Nesta foto, vêem-se algumas casas poupadas ao incêndio. Para cá da Mesquita está um abrigo em princípio de construção. O solo foi cavado e, junto, estão já colocados alguns troncos de palmeira. Creio que este ponto de vista é o do lado oposto ao da instalação inimiga e, portanto, menos atingido. Julgo que o lado Norte/Nordeste da tabanca. O caminho bem marcado que se vê à direita, junto da cabeça do piloto, será o que vai em direcção ao Saltinho. Mais abaixo, do lado esquerdo da foto, para cá do abrigo em início de construção, vê-se perfeitamente uma das fiadas de arame farpado; havia duas. Esta creio que foi a lançada pela minha companhia. A outra, lançada pela 5ª. Companhia de Comandos, parece estar logo atrás, embora não tão fácil de ver, por estar mais escurecida


Esta segunda foto foi tirada de mais perto e de um ângulo um pouco diferente. É perfeitamente visível o que restou de diversas casas consumidas pelo fogo. Dispersos pela tabanca vêem-se militares e cívis examinando as consequências do ataque.

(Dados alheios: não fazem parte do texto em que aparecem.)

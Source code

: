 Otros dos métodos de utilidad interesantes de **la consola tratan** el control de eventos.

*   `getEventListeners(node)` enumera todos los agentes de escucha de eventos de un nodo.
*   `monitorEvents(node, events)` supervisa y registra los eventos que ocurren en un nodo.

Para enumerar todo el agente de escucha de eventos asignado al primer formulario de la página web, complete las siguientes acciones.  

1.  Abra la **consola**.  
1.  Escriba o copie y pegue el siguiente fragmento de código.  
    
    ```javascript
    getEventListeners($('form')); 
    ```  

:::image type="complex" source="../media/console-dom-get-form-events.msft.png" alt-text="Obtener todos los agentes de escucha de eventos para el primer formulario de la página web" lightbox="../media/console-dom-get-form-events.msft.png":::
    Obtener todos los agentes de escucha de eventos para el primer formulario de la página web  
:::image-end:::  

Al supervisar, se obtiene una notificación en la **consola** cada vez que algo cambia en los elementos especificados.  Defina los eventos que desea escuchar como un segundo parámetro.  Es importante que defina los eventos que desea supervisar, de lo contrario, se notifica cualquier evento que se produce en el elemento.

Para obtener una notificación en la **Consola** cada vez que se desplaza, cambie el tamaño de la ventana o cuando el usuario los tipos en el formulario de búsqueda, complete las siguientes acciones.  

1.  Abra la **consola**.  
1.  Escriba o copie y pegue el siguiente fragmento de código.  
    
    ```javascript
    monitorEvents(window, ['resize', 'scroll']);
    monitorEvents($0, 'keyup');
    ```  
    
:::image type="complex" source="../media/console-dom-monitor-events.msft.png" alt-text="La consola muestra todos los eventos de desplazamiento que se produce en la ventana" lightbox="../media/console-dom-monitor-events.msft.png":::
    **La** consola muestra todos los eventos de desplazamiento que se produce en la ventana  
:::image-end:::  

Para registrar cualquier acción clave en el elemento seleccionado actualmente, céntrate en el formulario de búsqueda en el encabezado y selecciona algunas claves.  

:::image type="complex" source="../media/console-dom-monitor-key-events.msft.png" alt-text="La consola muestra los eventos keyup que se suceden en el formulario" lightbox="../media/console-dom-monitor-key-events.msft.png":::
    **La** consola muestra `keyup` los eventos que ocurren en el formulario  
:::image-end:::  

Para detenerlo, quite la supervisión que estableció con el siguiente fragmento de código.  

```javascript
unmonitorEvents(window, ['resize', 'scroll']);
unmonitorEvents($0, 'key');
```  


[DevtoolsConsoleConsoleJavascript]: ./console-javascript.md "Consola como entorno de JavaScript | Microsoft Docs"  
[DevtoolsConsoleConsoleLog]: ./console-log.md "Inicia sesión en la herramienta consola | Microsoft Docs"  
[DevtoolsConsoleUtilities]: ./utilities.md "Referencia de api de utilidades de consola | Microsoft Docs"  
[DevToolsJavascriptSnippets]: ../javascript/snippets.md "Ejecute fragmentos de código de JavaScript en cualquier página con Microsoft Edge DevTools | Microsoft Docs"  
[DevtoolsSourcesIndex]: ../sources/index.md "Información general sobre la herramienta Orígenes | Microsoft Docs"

Nas duas fotos parece perpassar um ambiente de perplexidade e de angústia. Aquela Contabane plena de vida e de simpatia tinha sido ferida de morte. Porém, a Companhia de "periquitos" tinha batido o pé a Nino e aos seus morteiros e canhões sem recuo. Haveria tempo para outros recontros com o Comandante lendário.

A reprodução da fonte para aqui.